Saved entries ->
──────

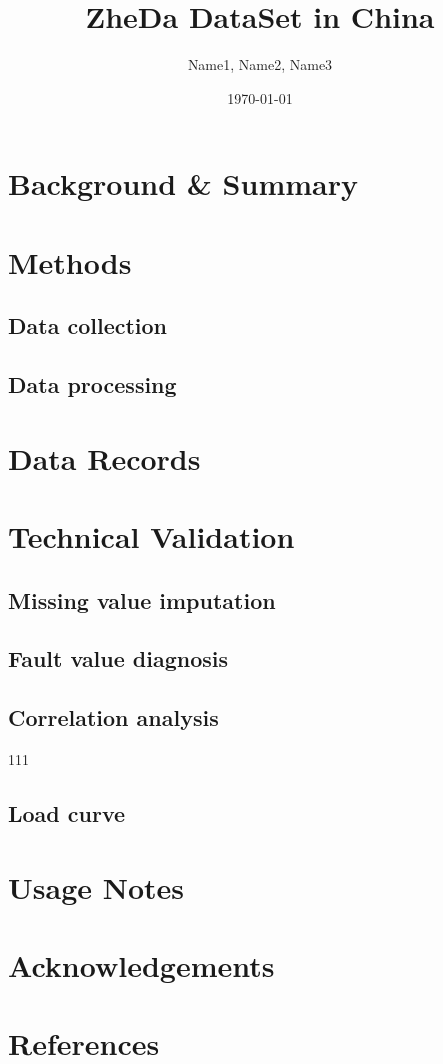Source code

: \documentclass[12pt]{article}
\title{ZheDa DataSet in China}
\author{Name1, Name2, Name3}
\date{\today}
\begin{document}
\maketitle

\begin{abstract}
\end{abstract}

\section*{Background \& Summary}

\section*{Methods}
\subsection*{Data collection}

\subsection*{Data processing}

\section*{Data Records}

\section*{Technical Validation}
\subsection*{Missing value imputation}

\subsection*{Fault value diagnosis}

\subsection*{Correlation analysis}
111\cite{example1}
\subsection*{Load curve}

\section*{Usage Notes}

\section*{Acknowledgements}

\section*{References}
\end{document}
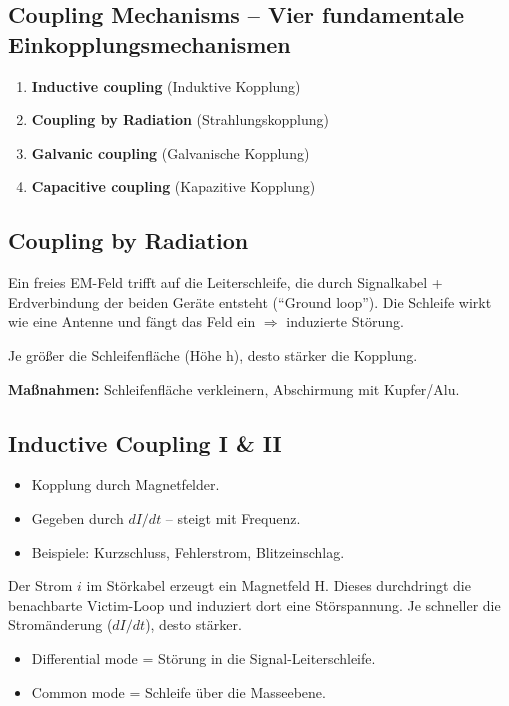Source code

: \documentclass[11pt,a4paper]{article}
\begin{document}
\subsection{Coupling Mechanisms -- Vier fundamentale Einkopplungsmechanismen}
\begin{enumerate}
    \item \textbf{Inductive coupling} (Induktive Kopplung)
    \item \textbf{Coupling by Radiation} (Strahlungskopplung)
    \item \textbf{Galvanic coupling} (Galvanische Kopplung)
    \item \textbf{Capacitive coupling} (Kapazitive Kopplung)
\end{enumerate}

\subsection{Coupling by Radiation}
Ein freies EM-Feld trifft auf die Leiterschleife, die durch Signalkabel + Erdverbindung der beiden Geräte entsteht (``Ground loop''). Die Schleife wirkt wie eine Antenne und fängt das Feld ein $\Rightarrow$ induzierte Störung.

Je größer die Schleifenfläche (Höhe h), desto stärker die Kopplung.

\textbf{Maßnahmen:} Schleifenfläche verkleinern, Abschirmung mit Kupfer/Alu.

\subsection{Inductive Coupling I \& II}
\begin{itemize}
    \item Kopplung durch Magnetfelder.
    \item Gegeben durch $dI/dt$ -- steigt mit Frequenz.
    \item Beispiele: Kurzschluss, Fehlerstrom, Blitzeinschlag.
\end{itemize}

Der Strom $i$ im Störkabel erzeugt ein Magnetfeld H. Dieses durchdringt die benachbarte Victim-Loop und induziert dort eine Störspannung. Je schneller die Stromänderung ($dI/dt$), desto stärker.

\begin{itemize}
    \item Differential mode = Störung in die Signal-Leiterschleife.
    \item Common mode = Schleife über die Masseebene.
\end{itemize}
\end{document}
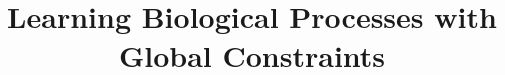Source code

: \documentclass[11pt,letterpaper]{article}
\title{Learning Biological Processes with Global Constraints}
\begin{document}
\maketitle

 
 \label{sec:intro}
 \label{sec:process}
 \label{sec:model}
 \label{sec:experiment}
 \label{sec:related}
 \label{sec:conclusion}




\end{document}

──────

Exercise aim ->
Repeat the preceding records exactly but drop the images.

Task response ->
Source code

: \documentclass[12pt]{article}
\title{ZheDa DataSet in China}
\author{Name1, Name2, Name3}
\date{\today}
\begin{document}
\maketitle

\begin{abstract}
\end{abstract}

\section*{Background \& Summary}

\section*{Methods}
\subsection*{Data collection}

\subsection*{Data processing}

\section*{Data Records}

\section*{Technical Validation}
\subsection*{Missing value imputation}

\subsection*{Fault value diagnosis}

\subsection*{Correlation analysis}
111\cite{example1}
\subsection*{Load curve}

\section*{Usage Notes}

\section*{Acknowledgements}

\section*{References}
\end{document}
Source code

: \documentclass[11pt,a4paper]{article}
\begin{document}
\subsection{Coupling Mechanisms -- Vier fundamentale Einkopplungsmechanismen}
\begin{enumerate}
    \item \textbf{Inductive coupling} (Induktive Kopplung)
    \item \textbf{Coupling by Radiation} (Strahlungskopplung)
    \item \textbf{Galvanic coupling} (Galvanische Kopplung)
    \item \textbf{Capacitive coupling} (Kapazitive Kopplung)
\end{enumerate}

\subsection{Coupling by Radiation}
Ein freies EM-Feld trifft auf die Leiterschleife, die durch Signalkabel + Erdverbindung der beiden Geräte entsteht (``Ground loop''). Die Schleife wirkt wie eine Antenne und fängt das Feld ein $\Rightarrow$ induzierte Störung.

Je größer die Schleifenfläche (Höhe h), desto stärker die Kopplung.

\textbf{Maßnahmen:} Schleifenfläche verkleinern, Abschirmung mit Kupfer/Alu.

\subsection{Inductive Coupling I \& II}
\begin{itemize}
    \item Kopplung durch Magnetfelder.
    \item Gegeben durch $dI/dt$ -- steigt mit Frequenz.
    \item Beispiele: Kurzschluss, Fehlerstrom, Blitzeinschlag.
\end{itemize}

Der Strom $i$ im Störkabel erzeugt ein Magnetfeld H. Dieses durchdringt die benachbarte Victim-Loop und induziert dort eine Störspannung. Je schneller die Stromänderung ($dI/dt$), desto stärker.

\begin{itemize}
    \item Differential mode = Störung in die Signal-Leiterschleife.
    \item Common mode = Schleife über die Masseebene.
\end{itemize}
\end{document}
Source code

: \documentclass[11pt,letterpaper]{article}
\title{Learning Biological Processes with Global Constraints}
\begin{document}
\maketitle

 
 \label{sec:intro}
 \label{sec:process}
 \label{sec:model}
 \label{sec:experiment}
 \label{sec:related}
 \label{sec:conclusion}




\end{document}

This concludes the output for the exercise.